Relationship Tip of The Week #86-The Conversation-the challenge of gender

In order to help facilitate "The Couple's Conversation", i am listing below some of the gender differences that contribute to making this process more challenging. Of course, not all men and women are alike and there are always exceptions to prove the rule; however, most of the elements listed below will be recognized by most couples.

1) Women are more comfortable having longer conversations which makes it frustrating for them when men want to end the discussion prematurely.

2) Men have less interest in many of the details that women want to share and want to get to the point or solve the problem.

3) Since men are not as comfortable with "our relationship" talks as women, they will often avoid or put off the discussions which feels very uncaring and unloving to women.

4) Men will respond more quickly with anger when hurt or cornered which makes it difficult for women to not become fearful.

5) Women will often respond with hurt and tears to conflict or accusations which cause men to shut down and withdraw as they are uncomfortable with sadness and feel guilty for causing their partner's pain.

6) It generally takes men longer to calm themselves down when their anger is activated making relationship repair more difficult for women as they usually want to re-establish the connection more quickly.

7) Men will focus on logic and women will zero in on emotion which leads both to feel frustrated when trying to have what each considers a resonable conversation.

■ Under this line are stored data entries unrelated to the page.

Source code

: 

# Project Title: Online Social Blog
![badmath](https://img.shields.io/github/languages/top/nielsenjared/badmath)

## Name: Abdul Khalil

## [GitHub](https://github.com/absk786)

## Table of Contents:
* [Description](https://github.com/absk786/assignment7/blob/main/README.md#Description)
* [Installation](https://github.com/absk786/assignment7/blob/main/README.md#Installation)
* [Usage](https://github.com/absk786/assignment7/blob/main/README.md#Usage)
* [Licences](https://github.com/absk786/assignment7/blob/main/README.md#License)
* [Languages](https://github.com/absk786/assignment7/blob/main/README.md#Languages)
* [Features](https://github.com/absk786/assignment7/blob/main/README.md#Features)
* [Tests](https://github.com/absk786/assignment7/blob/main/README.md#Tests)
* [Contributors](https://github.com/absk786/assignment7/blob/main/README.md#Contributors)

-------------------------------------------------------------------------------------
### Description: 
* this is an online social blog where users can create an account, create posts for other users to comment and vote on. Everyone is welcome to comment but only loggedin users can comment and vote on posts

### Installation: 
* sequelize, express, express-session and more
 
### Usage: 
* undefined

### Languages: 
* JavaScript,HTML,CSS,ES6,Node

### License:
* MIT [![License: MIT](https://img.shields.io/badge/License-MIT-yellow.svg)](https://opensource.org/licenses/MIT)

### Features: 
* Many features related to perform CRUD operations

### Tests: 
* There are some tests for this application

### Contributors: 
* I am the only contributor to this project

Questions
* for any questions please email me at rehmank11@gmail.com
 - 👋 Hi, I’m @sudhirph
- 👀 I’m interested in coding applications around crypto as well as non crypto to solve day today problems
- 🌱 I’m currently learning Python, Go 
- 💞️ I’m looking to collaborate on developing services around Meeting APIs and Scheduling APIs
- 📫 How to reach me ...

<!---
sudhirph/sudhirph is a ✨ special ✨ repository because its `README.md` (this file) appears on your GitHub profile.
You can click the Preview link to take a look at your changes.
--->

Obviously, these differences have been present for a long time and will not likley disappear in the near future.

So what can you do?

I believe the simple recognition of these differences by each partner can help to minimize taking certain gender communication styles personally. Keeping these differences in the back of your mind will also allow you to give your partner the benefit of the doubt and utilize softer and more caring approaches when holding "The Conversation".